Dans ces conditions, il n’est pas surprenant que la recherche empirique et factuelle sur la criminalité organisée soit limitée. La surreprésentation des chercheurs masculins dans la recherche sur la criminalité organisée dans de nombreux pays a également façonné l’agenda. Par exemple, la plupart des études sur la criminalité organisée se concentrent sur les expériences des hommes et ont tendance à étudier leurs rôles de leaders, de chefs ou de patrons (pensez aux nombreux rapports sur El Chapo, Pablo Escobar, Toto Riina, Al Capone ou les nombreux mafieux du passé). Les travaux sur les expériences des hommes effectuant des tâches considérées comme de moindre importance ou vues comme moins charismatiques ou visibles sont beaucoup moins communs, tout comme les expériences des femmes. Lorsque ces travaux existent, les femmes sont dépeintes principalement en fonction de leurs relations avec les hommes – en d’autres termes, principalement comme leurs partenaires romantiques (voir Sanchez, 2016). Les ethnographies qui explorent les expériences et les perspectives des femmes sous un autre angle sont assez limitées. En outre, la perception des activités et des espaces criminels comme dangereux peut également restreindre l’accès accordé aux femmes chercheuses pour étudier les pratiques délictueuses au motif que leur intégrité ou leur sécurité pourrait être en jeu. Cependant, les craintes concernant les risques potentiels auxquels les chercheuses peuvent être confrontées limitent également la participation des femmes à la recherche sur la criminalité organisée ainsi que leurs perspectives sur le sujet, qui dans de nombreux pays reste un domaine typiquement dominé par les hommes.

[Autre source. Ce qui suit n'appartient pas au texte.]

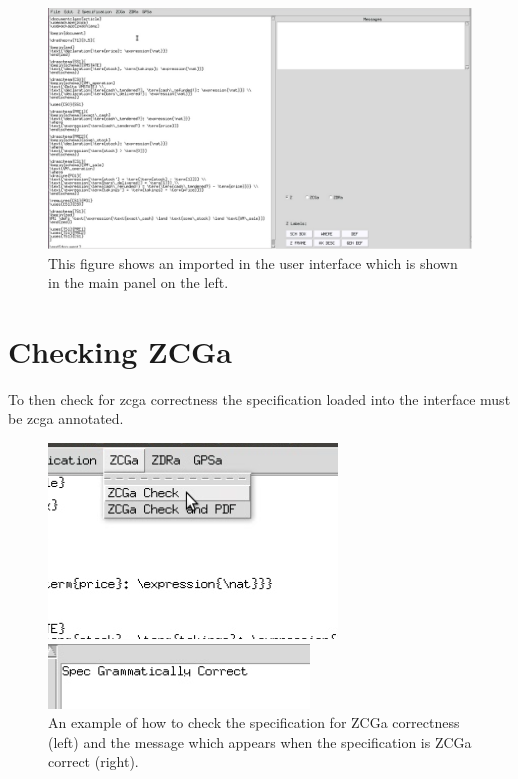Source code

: \begin{figure}[H]
\includegraphics[scale=0.37]{Figures/Interface/specinserted.png}
\caption{This figure shows an imported in the user interface which is shown in the main panel on the left. \label{fig:specinserted}}
\end{figure}

\section{Checking ZCGa}
To then check for \gls{zcga} correctness the specification loaded into the
interface must be \gls{zcga} annotated.

\begin{figure}[H]
\centering
\begin{minipage}{0.45\textwidth}
\centering
\includegraphics[scale=0.6]{Figures/Interface/zcgacheck.png}
\end{minipage}\hfill
\begin{minipage}{0.45\textwidth}
\centering
\includegraphics[scale=0.7]{Figures/Interface/zcgacorrect.png}
\end{minipage}
\caption{An example of how to check the specification for ZCGa correctness (left) and the message which appears when the specification is ZCGa correct (right).  \label{fig:zchecheck}}
\end{figure}

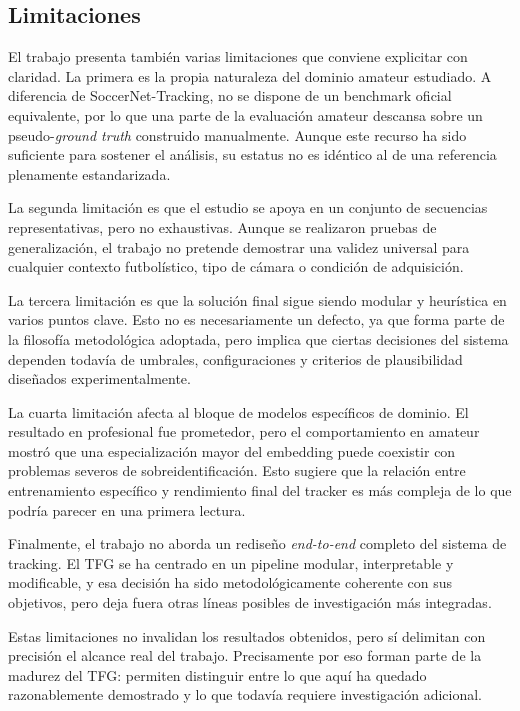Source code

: \documentclass[../MAIN.tex]{subfiles}
\begin{document}
	\subsection{Limitaciones}
	
	El trabajo presenta también varias limitaciones que conviene explicitar con claridad. La primera es la propia naturaleza del dominio amateur estudiado. A diferencia de SoccerNet-Tracking, no se dispone de un benchmark oficial equivalente, por lo que una parte de la evaluación amateur descansa sobre un pseudo-\textit{ground truth} construido manualmente. Aunque este recurso ha sido suficiente para sostener el análisis, su estatus no es idéntico al de una referencia plenamente estandarizada.
	
	La segunda limitación es que el estudio se apoya en un conjunto de secuencias representativas, pero no exhaustivas. Aunque se realizaron pruebas de generalización, el trabajo no pretende demostrar una validez universal para cualquier contexto futbolístico, tipo de cámara o condición de adquisición.
	
	La tercera limitación es que la solución final sigue siendo modular y heurística en varios puntos clave. Esto no es necesariamente un defecto, ya que forma parte de la filosofía metodológica adoptada, pero implica que ciertas decisiones del sistema dependen todavía de umbrales, configuraciones y criterios de plausibilidad diseñados experimentalmente.
	
	La cuarta limitación afecta al bloque de modelos específicos de dominio. El resultado en profesional fue prometedor, pero el comportamiento en amateur mostró que una especialización mayor del embedding puede coexistir con problemas severos de sobreidentificación. Esto sugiere que la relación entre entrenamiento específico y rendimiento final del tracker es más compleja de lo que podría parecer en una primera lectura.
	
	Finalmente, el trabajo no aborda un rediseño \textit{end-to-end} completo del sistema de tracking. El TFG se ha centrado en un pipeline modular, interpretable y modificable, y esa decisión ha sido metodológicamente coherente con sus objetivos, pero deja fuera otras líneas posibles de investigación más integradas.
	
	Estas limitaciones no invalidan los resultados obtenidos, pero sí delimitan con precisión el alcance real del trabajo. Precisamente por eso forman parte de la madurez del TFG: permiten distinguir entre lo que aquí ha quedado razonablemente demostrado y lo que todavía requiere investigación adicional.
	
\end{document}
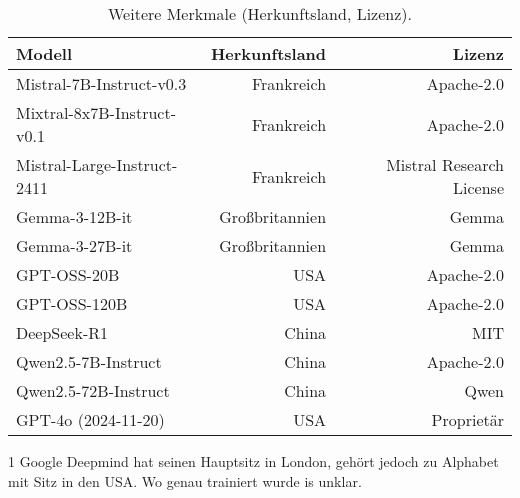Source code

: \begin{table}[htbp]
    \centering
    \begin{threeparttable}
    \caption{Weitere Merkmale (Herkunftsland, Lizenz).}
    \label{tab:models-other}
    \begin{tabular}{l r r}
        \toprule
        \textbf{Modell} & \textbf{Herkunftsland} & \textbf{Lizenz} \\
        \midrule
        Mistral-7B-Instruct-v0.3 & Frankreich & Apache-2.0 \cite{HF_Mistral7B_2025} \\
        Mixtral-8x7B-Instruct-v0.1 & Frankreich & Apache-2.0 \cite{HF_Mixtral8x7B_2025} \\
        Mistral-Large-Instruct-2411 & Frankreich & Mistral Research License \cite{HF_MistralLargeInstruct_2025, MRL_Research_License} \\
        \midrule
        Gemma-3-12B-it & Großbritannien\tnote{1} & Gemma \cite{HF_Gemma3_12B_2025, Gemma3_License} \\
        Gemma-3-27B-it & Großbritannien & Gemma \cite{HF_Gemma3_27B_2025, Gemma3_License} \\
        \midrule
        GPT-OSS-20B & USA & Apache-2.0 \cite{OpenAI_GPTOSS_ModelCard_2025} \\
        GPT-OSS-120B & USA & Apache-2.0 \cite{OpenAI_GPTOSS_ModelCard_2025} \\
        \midrule
        DeepSeek-R1 & China & MIT \cite{HF_DeepSeekR1_2025} \\
        \midrule
        Qwen2.5-7B-Instruct & China & Apache-2.0 \cite{HF_Qwen7B_2025} \\
        Qwen2.5-72B-Instruct & China & Qwen \cite{HF_Qwen72B_2025, Qwen72B_License_blame} \\
        \midrule
        GPT-4o (2024-11-20) & USA & Proprietär \cite{openai-hello-gpt-4o} \\
        \bottomrule
    \end{tabular}
    \begin{tablenotes}
        \item[1] Google Deepmind hat seinen Hauptsitz in London, gehört jedoch zu Alphabet mit Sitz in den USA. Wo genau trainiert wurde is unklar.
    \end{tablenotes}
    \end{threeparttable}
\end{table}

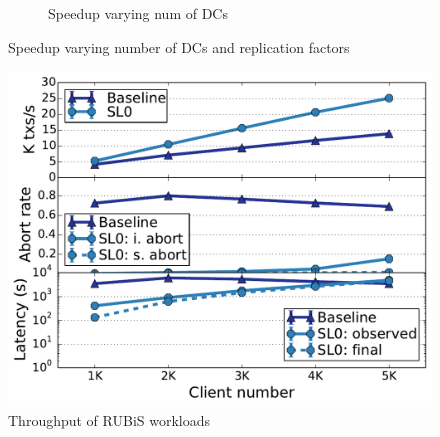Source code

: \begin{figure}
\begin{minipage}{.64\textwidth}
\begin{subfigure}{0.48\linewidth}
    \caption{\footnotesize Speedup varying num of DCs}
    \label{fig:scale:dc}
   \end{subfigure}
  \caption{Speedup varying number of DCs and replication factors}
  \label{fig:rubis}
  
\end{minipage}
\end{figure}

\begin{figure}
\centering
  \includegraphics[scale=0.27]{figures/rubislatencywarehouse}
  \caption{Throughput of RUBiS workloads}
  \label{fig:rubis}
\end{figure}
\fi

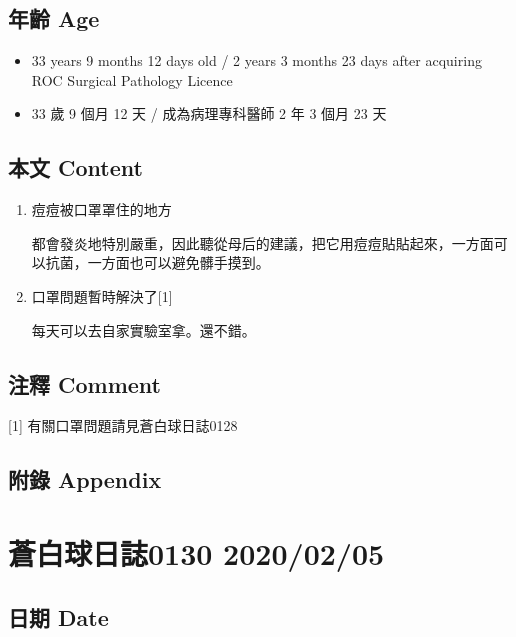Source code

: \documentclass[
]{article}
\providecommand{\tightlist}{%
  \setlength{\itemsep}{0pt}\setlength{\parskip}{0pt}}
\begin{document}
\hypertarget{ux5e74ux9f61-age-65}{%
\subsection{年齡 Age}\label{ux5e74ux9f61-age-65}}

\begin{itemize}
\tightlist
\item
  33 years 9 months 12 days old / 2 years 3 months 23 days after
  acquiring ROC Surgical Pathology Licence
\item
  33 歲 9 個月 12 天 / 成為病理專科醫師 2 年 3 個月 23 天
\end{itemize}

\hypertarget{ux672cux6587-content-65}{%
\subsection{本文 Content}\label{ux672cux6587-content-65}}

\begin{enumerate}
\def\labelenumi{\arabic{enumi}.}
\item
  痘痘被口罩罩住的地方

  都會發炎地特別嚴重，因此聽從母后的建議，把它用痘痘貼貼起來，一方面可以抗菌，一方面也可以避免髒手摸到。
\item
  口罩問題暫時解決了{[}1{]}

  每天可以去自家實驗室拿。還不錯。
\end{enumerate}

\hypertarget{ux6ce8ux91cb-comment-64}{%
\subsection{注釋 Comment}\label{ux6ce8ux91cb-comment-64}}

{[}1{]} 有關口罩問題請見蒼白球日誌0128

\hypertarget{ux9644ux9304-appendix-65}{%
\subsection{附錄 Appendix}\label{ux9644ux9304-appendix-65}}

\hypertarget{ux84bcux767dux7403ux65e5ux8a8c0130-20200205}{%
\section{蒼白球日誌0130
2020/02/05}\label{ux84bcux767dux7403ux65e5ux8a8c0130-20200205}}

\hypertarget{ux65e5ux671f-date-66}{%
\subsection{日期 Date}\label{ux65e5ux671f-date-66}}
\end{document}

Il y a aussi bien sûr le rôle joué par les médias dans la façon dont nous pensons au genre. Le grand public apprécie les histoires sur la criminalité organisée, même si elles véhiculent souvent des suppositions stéréotypées sur les personnes qui participent aux marchés criminels. Si bon nombre de ces films, émissions télévisées ou documentaires sont certainement divertissants, il est également important d’être conscient des messages transmis par ces représentations et de trouver des moyens de les aborder de manière critique.

Les contextes politiques et le financement jouent également un rôle dans les sujets qui sont étudiés et dans la manière dont ils sont inclus dans les politiques et la pratique. Un exemple révélateur est la recherche sur les gangs qui repose en grande partie sur des données collectées par les systèmes de justice pénale et en particulier par les enquêtes des services de détection et de répression. Pour ces derniers, les gangs représentent une menace sérieuse pour la sécurité et une priorité absolue en matière de détection et de répression. Les agences du monde entier ont recours à d’importantes ressources humaines et financières pour identifier, cibler et éradiquer l’activité des gangs. Une grande partie de ces efforts a été consacrée à leur identification, à la documentation des formes de violences inter-gangs et à l’élaboration d’initiatives visant à les contrôler et à les démanteler. Au fil des ans, le phénomène des gangs a été principalement compris comme étant masculin et a été étudié comme tel. Face à la violence écrasante qui caractérise souvent le monde des gangs, il est trop facile de ne pas tenir compte des femmes qui sont aussi coincées dans cet environnement dangereux et instable, même si partout dans le monde des femmes participent également à des gangs et en forment (Miller, 2001). Ces facteurs combinés ont fait en sorte que les expériences des femmes avec et au sein des gangs et leurs expériences avec le système de justice pénale sont sous-étudiées.